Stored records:
=====
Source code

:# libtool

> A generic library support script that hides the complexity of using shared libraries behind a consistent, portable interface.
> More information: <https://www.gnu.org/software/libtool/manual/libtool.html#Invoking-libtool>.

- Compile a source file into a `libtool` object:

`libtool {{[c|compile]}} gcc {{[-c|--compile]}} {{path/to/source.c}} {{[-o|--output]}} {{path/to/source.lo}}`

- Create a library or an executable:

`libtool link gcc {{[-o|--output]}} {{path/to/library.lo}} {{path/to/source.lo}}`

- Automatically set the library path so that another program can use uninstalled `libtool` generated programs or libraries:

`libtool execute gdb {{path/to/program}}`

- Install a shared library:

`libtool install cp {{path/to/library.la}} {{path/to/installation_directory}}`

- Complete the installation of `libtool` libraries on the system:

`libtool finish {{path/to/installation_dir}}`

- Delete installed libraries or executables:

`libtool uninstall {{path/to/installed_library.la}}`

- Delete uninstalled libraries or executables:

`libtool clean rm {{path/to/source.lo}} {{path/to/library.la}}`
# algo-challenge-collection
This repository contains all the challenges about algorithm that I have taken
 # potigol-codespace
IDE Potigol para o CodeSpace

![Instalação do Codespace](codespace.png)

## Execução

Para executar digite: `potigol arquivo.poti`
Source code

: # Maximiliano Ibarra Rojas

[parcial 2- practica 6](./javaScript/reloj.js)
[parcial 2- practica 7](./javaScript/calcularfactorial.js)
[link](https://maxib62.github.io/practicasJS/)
=====
▸ Task statement: Set every line down again exactly. Begin with the first line of the entries and finish with the line containing "- Install a".

▸ Answer:
Source code

:# libtool

> A generic library support script that hides the complexity of using shared libraries behind a consistent, portable interface.
> More information: <https://www.gnu.org/software/libtool/manual/libtool.html#Invoking-libtool>.

- Compile a source file into a `libtool` object:

`libtool {{[c|compile]}} gcc {{[-c|--compile]}} {{path/to/source.c}} {{[-o|--output]}} {{path/to/source.lo}}`

- Create a library or an executable:

`libtool link gcc {{[-o|--output]}} {{path/to/library.lo}} {{path/to/source.lo}}`

- Automatically set the library path so that another program can use uninstalled `libtool` generated programs or libraries:

`libtool execute gdb {{path/to/program}}`

- Install a shared library:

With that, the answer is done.